**To do**
For each line in the records that contains "นของโมเดลป", make a copy.

Collected data
══════════════════════════════
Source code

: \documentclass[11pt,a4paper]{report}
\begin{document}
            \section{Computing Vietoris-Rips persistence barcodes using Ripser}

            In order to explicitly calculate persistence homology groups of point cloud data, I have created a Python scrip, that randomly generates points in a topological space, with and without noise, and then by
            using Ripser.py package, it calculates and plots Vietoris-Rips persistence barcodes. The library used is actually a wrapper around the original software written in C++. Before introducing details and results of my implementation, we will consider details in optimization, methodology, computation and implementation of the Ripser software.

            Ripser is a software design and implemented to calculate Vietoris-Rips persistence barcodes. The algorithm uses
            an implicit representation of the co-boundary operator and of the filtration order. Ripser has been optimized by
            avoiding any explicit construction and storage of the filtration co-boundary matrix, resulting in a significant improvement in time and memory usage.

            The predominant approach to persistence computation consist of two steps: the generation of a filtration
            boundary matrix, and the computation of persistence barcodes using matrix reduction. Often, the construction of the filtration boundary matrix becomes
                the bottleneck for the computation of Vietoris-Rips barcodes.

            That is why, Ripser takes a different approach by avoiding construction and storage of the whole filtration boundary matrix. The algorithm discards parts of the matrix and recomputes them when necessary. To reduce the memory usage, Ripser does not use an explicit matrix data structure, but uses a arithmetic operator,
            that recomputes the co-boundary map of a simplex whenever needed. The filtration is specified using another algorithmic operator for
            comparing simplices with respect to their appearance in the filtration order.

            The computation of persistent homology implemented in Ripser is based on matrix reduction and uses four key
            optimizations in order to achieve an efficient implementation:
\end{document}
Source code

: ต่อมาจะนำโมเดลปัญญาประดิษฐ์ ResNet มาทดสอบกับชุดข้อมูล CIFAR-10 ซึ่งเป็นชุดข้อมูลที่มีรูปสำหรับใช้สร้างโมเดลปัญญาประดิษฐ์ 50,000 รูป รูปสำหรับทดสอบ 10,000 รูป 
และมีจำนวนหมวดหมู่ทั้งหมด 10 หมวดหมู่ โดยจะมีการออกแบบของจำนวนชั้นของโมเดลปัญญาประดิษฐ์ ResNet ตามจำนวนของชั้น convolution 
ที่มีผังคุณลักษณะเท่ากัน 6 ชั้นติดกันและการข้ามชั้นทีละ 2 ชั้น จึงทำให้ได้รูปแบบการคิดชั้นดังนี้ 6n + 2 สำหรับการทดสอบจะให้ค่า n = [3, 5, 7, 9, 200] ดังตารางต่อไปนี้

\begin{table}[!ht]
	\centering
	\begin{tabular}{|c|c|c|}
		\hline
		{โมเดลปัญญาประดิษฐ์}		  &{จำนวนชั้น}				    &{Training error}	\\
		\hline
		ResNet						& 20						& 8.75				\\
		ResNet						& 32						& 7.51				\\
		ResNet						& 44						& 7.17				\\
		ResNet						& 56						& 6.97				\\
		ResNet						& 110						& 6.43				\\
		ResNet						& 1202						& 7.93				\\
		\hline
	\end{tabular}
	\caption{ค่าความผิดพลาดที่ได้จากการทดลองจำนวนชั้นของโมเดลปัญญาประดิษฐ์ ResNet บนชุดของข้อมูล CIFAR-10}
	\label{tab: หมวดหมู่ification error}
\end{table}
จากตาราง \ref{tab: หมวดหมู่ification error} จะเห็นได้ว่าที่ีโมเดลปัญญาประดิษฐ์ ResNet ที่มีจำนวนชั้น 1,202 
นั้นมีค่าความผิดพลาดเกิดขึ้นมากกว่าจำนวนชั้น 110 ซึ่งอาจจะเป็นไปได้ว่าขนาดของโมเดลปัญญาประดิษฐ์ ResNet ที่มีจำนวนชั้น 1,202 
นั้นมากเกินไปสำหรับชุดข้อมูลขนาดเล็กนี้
══════════════════════════════
**Response to this exercise**
และมีจำนวนหมวดหมู่ทั้งหมด 10 หมวดหมู่ โดยจะมีการออกแบบของจำนวนชั้นของโมเดลปัญญาประดิษฐ์ ResNet ตามจำนวนของชั้น convolution 
	\caption{ค่าความผิดพลาดที่ได้จากการทดลองจำนวนชั้นของโมเดลปัญญาประดิษฐ์ ResNet บนชุดของข้อมูล CIFAR-10}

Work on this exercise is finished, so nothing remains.